China was the country targeted by the most governments for protectionist measures. Although leaders of the Group of 20 large economies unanimously pledged not to resort to protectionism in 2008 and 2009, virtually all of them slipped at least a little bit. Russia increased tariffs on imported automobiles, India raised tariffs on steel imports, and Argentina established new obstacles to imported auto parts and shoes. Also, in 2009 the United States imposed tariffs of between 25 and 35 percent on imports of tires from China for the next three years. This policy essentially priced out of the market 17 percent of all tires sold in the United States and forced up the market price for consumers.
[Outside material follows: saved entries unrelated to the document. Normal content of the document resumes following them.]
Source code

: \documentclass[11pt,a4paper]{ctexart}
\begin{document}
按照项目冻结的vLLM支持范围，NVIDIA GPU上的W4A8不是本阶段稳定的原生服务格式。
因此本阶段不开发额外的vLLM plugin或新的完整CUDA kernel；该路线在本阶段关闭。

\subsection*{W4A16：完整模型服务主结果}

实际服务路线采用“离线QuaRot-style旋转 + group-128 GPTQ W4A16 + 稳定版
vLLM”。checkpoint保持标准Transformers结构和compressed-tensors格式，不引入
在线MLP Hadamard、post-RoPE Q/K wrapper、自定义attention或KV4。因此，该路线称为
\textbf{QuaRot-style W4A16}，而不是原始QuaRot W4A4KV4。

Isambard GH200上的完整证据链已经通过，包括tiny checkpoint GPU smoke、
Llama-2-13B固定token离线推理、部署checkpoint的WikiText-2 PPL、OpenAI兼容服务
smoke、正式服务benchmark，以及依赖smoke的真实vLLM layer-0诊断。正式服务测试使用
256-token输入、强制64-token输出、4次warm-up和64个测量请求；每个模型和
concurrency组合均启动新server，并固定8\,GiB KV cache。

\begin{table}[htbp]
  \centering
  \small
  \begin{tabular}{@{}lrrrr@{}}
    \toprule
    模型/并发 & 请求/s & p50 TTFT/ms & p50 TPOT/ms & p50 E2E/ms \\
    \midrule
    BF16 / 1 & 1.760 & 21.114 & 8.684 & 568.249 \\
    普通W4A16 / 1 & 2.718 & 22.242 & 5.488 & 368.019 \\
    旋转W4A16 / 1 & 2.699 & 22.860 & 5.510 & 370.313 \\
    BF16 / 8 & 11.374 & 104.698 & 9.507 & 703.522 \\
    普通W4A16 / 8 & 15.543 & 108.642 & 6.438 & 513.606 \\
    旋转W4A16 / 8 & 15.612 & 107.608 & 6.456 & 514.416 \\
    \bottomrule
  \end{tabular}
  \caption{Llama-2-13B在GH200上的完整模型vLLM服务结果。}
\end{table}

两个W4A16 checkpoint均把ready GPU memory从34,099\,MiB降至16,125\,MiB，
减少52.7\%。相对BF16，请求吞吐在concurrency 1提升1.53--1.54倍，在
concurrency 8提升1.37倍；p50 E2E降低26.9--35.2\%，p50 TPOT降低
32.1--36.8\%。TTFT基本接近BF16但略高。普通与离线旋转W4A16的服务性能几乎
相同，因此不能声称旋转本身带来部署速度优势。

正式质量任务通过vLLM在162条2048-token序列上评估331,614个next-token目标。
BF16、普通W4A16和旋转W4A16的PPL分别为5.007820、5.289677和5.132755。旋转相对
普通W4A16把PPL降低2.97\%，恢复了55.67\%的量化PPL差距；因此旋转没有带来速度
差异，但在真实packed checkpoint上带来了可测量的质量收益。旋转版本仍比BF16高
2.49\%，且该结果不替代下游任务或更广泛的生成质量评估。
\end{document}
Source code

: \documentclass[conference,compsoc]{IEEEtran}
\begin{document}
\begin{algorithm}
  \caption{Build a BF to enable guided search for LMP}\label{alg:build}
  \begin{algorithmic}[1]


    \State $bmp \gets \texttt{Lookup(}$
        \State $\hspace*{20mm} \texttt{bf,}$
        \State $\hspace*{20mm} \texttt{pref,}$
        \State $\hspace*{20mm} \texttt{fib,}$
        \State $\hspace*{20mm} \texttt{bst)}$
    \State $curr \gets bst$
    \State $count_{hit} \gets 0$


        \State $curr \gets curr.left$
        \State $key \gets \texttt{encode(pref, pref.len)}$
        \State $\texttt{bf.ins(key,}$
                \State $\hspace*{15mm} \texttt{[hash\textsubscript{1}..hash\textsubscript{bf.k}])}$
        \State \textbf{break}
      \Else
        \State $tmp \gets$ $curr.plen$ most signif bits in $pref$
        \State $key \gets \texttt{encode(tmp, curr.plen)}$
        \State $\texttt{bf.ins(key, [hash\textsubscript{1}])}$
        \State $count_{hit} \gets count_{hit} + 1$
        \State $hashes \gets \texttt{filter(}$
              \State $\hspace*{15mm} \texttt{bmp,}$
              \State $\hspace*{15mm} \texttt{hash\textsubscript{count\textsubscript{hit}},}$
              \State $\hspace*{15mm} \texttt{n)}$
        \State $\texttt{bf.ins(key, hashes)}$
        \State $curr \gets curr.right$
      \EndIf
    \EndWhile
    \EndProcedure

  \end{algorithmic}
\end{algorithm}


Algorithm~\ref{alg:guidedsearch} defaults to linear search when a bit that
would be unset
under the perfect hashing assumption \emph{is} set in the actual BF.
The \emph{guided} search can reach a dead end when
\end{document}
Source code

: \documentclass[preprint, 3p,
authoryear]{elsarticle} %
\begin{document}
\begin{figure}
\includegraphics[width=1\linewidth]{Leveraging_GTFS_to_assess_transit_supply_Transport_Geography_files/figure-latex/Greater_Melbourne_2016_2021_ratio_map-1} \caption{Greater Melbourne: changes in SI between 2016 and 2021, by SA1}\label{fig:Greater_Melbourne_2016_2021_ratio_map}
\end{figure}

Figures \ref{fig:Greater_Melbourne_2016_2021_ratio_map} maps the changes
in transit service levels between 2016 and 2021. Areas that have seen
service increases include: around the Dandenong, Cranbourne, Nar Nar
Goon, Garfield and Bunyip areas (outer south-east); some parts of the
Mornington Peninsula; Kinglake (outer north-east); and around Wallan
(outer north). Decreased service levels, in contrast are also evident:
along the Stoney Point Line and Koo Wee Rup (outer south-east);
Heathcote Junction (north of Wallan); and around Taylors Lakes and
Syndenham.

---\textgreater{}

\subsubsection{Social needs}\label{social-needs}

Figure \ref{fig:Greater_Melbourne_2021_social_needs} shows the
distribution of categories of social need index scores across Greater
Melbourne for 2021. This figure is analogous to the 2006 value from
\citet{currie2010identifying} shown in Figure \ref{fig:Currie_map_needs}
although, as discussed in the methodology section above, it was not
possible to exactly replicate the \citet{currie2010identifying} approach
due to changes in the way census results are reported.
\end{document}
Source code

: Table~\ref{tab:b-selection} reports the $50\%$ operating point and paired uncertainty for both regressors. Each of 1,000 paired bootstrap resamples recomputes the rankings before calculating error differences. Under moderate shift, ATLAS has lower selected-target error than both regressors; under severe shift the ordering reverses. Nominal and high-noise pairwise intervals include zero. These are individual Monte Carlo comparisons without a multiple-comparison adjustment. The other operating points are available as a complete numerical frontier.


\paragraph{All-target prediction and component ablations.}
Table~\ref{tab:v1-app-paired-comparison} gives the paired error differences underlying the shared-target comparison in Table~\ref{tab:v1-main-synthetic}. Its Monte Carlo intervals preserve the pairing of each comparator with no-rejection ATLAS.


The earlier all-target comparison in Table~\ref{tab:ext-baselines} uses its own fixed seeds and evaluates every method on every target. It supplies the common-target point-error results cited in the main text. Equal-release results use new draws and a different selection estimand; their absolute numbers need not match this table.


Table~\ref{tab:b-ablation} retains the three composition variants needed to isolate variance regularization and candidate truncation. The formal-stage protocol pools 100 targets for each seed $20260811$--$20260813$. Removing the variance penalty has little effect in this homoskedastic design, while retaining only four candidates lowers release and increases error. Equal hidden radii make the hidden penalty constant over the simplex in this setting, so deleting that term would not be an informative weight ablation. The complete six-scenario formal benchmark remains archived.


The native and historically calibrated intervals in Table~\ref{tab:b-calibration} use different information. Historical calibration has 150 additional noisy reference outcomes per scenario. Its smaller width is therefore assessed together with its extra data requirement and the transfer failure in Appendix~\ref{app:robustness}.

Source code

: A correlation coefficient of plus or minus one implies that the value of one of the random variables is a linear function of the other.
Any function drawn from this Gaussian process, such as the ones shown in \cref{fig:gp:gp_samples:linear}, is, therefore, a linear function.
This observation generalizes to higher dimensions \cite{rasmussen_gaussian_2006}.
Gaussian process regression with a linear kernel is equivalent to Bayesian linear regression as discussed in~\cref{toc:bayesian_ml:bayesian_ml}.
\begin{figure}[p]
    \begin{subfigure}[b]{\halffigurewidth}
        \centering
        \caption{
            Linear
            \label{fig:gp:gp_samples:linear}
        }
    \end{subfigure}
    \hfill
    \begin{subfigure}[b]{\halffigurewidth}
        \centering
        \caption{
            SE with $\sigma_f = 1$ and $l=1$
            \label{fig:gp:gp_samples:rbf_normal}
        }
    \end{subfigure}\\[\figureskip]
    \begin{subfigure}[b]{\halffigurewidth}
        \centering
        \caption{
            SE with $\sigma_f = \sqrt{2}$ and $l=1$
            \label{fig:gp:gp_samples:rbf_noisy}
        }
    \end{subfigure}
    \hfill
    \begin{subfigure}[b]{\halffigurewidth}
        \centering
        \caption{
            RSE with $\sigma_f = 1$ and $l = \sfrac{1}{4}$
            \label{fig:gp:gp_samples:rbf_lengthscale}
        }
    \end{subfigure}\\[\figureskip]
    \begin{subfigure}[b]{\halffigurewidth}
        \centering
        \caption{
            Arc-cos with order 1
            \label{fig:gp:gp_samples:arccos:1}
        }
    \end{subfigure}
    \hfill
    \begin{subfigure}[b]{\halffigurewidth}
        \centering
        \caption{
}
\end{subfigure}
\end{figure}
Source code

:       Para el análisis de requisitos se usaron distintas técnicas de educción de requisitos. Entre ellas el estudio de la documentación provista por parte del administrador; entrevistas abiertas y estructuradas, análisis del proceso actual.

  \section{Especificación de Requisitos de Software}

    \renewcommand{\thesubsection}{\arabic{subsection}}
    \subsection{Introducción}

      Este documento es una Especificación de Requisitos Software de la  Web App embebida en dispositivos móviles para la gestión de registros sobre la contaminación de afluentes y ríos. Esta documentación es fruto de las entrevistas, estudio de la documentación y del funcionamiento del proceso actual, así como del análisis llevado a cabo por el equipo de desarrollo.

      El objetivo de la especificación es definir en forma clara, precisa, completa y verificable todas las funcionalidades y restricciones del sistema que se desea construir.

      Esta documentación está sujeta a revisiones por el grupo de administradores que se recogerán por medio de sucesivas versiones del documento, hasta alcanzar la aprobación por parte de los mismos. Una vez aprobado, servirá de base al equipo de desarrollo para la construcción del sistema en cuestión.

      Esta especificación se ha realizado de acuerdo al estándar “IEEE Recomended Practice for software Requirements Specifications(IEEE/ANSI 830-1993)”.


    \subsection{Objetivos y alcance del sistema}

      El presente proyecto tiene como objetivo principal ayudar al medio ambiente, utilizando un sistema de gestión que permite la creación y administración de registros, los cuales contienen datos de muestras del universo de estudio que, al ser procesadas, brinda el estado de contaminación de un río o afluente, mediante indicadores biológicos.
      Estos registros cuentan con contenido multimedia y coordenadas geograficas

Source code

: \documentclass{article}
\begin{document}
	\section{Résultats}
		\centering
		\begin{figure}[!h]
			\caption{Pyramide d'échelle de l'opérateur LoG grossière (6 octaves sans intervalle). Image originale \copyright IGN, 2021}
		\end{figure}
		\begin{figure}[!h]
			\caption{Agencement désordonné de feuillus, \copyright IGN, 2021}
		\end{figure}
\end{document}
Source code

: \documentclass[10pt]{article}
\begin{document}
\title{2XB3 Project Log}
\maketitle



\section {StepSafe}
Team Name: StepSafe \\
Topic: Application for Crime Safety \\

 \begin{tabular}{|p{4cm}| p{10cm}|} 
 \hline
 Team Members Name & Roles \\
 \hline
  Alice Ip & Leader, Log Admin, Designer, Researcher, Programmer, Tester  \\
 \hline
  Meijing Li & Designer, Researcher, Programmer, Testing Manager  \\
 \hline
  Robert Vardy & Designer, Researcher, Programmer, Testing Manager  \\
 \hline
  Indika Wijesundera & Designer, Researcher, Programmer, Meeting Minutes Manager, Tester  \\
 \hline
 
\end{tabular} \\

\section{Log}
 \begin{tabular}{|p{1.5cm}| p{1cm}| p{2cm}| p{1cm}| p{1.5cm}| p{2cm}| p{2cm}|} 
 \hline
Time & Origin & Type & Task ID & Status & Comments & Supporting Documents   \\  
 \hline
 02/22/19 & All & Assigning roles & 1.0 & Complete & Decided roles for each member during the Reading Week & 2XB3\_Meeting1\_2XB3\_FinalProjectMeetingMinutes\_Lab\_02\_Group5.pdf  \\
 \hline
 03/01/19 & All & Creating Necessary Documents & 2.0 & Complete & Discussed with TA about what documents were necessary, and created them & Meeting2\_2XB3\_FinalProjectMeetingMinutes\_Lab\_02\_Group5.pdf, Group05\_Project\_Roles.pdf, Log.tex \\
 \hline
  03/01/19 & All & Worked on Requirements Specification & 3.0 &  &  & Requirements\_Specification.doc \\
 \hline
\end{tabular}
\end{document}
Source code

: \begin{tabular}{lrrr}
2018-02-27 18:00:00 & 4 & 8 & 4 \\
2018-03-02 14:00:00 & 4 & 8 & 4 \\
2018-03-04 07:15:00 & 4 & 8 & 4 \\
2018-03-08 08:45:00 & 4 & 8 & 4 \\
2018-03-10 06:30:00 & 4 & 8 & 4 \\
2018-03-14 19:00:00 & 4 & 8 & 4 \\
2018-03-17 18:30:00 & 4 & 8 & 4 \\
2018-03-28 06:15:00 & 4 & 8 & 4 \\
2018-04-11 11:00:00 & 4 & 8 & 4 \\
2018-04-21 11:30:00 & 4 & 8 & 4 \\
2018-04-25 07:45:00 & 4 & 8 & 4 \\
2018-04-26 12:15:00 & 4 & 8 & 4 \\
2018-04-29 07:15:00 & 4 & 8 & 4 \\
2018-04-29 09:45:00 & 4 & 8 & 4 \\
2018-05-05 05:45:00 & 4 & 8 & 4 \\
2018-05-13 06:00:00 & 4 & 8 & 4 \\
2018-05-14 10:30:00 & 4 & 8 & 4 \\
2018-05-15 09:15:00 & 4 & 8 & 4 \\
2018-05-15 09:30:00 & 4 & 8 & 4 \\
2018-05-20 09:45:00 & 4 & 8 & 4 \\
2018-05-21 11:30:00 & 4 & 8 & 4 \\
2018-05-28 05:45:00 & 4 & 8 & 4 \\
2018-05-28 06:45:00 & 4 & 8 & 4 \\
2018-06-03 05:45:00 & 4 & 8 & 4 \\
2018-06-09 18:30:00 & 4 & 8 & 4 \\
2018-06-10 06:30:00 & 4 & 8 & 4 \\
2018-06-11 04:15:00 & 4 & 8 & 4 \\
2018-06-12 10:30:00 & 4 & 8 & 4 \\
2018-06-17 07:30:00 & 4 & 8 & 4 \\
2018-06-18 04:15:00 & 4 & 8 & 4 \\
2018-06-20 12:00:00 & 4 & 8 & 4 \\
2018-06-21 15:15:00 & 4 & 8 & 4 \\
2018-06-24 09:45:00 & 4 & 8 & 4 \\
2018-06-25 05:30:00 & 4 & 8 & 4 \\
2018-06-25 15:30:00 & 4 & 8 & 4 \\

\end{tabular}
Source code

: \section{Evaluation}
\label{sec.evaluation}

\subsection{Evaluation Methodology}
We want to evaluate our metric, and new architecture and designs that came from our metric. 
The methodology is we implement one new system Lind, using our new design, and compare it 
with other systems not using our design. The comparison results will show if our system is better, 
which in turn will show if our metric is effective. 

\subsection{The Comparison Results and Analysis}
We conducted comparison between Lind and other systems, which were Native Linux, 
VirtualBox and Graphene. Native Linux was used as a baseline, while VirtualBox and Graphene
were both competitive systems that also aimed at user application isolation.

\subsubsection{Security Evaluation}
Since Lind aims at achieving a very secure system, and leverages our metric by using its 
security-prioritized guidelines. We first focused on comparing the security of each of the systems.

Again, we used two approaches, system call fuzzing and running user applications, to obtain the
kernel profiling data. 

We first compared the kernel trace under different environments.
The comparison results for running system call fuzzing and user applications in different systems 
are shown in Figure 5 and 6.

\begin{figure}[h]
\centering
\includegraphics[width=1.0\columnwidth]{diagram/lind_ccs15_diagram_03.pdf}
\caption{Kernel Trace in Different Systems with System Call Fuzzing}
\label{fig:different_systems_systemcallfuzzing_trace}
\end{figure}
During the Great Depression of the 1930s, countries raised import tariffs to protect producers damaged by foreign competition. The United States increased import tariffs on some 20,000 goods that provoked widespread retaliation from its trading partners. Such tariff increases contributed to the volume of world trade shrinking by a quarter. A lesson from this era is that once trade barriers are increased, they can severely damage global supply chains. It can take years of negotiation to dismantle trade barriers and years before global supply chains can be restored. Despite this lesson, governments have continued to adopt protectionist policies as their economies slide into recession.


What do you think? Concerning international trade policy, why do countries sometimes become more protectionist as their economies fall into recession?